In the end though, this is nothing more than Microsoft’s tablet. There’s no Twitter or Facebook app, and the most popular 3rd-party client breaks often. The Kindle app is completely unusable. There’s no image editing software. A People app is supposed to give you all the social media access you’d ever need, but It is impossible to write on someone’s Facebook wall through the People app. Surface’s social hub; the only workaround, is to load Internet Explorer. Oh come on! Something as simple as loading a video requires a jumbled process of USB importing, dipping in and out of the stripped-down desktop mode, opening a Video app, importing, going back into the Video app, and then playing! What?!

The app selection, overall, is worse than the already pathetic Windows Phone app fare, as scanty as… as… one of those road side cell phone shops. The difference is that Windows Phone, used in quick, informative bursts, skates by on the strength of its excellent with integrated features. The truth? Surface is weak because Windows RT is weak; a tepid tablet OS pretending to be a computer’s.

You can do work, yes. But productivity is limited to a “preview” (beta) version of Microsoft Office.
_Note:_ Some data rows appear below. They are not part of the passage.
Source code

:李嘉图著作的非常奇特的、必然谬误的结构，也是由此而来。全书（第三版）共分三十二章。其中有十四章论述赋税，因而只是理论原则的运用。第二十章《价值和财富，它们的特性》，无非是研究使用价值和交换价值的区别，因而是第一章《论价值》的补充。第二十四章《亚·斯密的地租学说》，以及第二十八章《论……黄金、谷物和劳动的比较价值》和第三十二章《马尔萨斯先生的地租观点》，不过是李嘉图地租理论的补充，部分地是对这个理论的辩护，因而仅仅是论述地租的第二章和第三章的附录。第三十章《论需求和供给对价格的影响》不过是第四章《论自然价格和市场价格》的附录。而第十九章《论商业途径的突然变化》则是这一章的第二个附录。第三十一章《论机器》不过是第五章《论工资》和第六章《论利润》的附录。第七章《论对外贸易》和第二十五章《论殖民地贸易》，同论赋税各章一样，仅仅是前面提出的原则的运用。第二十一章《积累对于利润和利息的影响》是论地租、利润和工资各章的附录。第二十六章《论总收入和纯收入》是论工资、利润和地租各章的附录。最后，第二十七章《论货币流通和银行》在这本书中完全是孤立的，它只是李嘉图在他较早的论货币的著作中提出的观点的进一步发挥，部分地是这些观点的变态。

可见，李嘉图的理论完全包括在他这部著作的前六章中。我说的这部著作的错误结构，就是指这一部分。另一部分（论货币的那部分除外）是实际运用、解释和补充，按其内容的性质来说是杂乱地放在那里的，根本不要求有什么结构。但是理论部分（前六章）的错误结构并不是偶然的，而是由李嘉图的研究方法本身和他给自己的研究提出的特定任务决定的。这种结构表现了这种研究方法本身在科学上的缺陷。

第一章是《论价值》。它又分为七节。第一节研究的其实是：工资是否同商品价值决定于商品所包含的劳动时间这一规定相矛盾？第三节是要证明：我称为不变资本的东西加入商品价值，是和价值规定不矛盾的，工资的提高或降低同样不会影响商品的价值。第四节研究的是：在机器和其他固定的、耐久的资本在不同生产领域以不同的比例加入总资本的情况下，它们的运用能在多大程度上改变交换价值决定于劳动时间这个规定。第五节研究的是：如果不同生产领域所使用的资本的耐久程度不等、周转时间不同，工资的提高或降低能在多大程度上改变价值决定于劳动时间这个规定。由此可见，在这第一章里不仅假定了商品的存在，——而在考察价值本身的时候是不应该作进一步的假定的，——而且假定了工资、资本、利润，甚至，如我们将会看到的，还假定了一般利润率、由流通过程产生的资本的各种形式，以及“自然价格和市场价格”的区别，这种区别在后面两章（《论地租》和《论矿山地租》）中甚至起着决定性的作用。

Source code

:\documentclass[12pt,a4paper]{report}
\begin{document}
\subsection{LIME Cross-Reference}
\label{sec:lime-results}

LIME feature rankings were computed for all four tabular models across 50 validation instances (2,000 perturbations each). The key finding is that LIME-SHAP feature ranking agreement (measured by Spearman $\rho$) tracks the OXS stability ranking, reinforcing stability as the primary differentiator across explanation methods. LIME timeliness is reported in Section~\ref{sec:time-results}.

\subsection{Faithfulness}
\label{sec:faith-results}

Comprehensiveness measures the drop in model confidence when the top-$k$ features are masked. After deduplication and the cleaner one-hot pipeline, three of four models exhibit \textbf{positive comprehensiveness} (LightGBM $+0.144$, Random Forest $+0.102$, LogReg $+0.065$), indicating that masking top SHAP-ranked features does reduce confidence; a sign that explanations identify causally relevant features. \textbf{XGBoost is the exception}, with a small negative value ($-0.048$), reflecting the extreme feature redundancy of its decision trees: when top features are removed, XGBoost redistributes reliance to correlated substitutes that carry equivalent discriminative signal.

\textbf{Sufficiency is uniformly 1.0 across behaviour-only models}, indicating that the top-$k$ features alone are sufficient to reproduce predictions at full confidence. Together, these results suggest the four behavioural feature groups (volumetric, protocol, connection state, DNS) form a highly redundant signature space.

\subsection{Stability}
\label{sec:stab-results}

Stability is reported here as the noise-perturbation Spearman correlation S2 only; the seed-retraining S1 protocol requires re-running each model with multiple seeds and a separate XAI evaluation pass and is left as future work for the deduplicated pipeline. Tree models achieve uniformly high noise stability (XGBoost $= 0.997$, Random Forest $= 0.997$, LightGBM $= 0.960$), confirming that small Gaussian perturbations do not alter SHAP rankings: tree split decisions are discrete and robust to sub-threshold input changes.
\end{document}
It also hurts that Office requires plunging into Windows RT’s Desktop mode, where users of actual Windows 8 are able to install a decade’s worth of legacy software. Normally, this would compensate. But RT users can’t install any of this older software; none of it. Desktop mode is entirely worthless in RT, a cruel tease of non-functionality. It’ll only remind you of how much you can’t do with your Surface, and is going to confuse the living hell out of most people who buy one — especially when Surface Pro, built on x86 architecture and perfectly compatible with all of those legacy programs, steps in a few months from now.

It could be quite expensive for all of that you know. But of course, to buy it depends on you… because we won’t!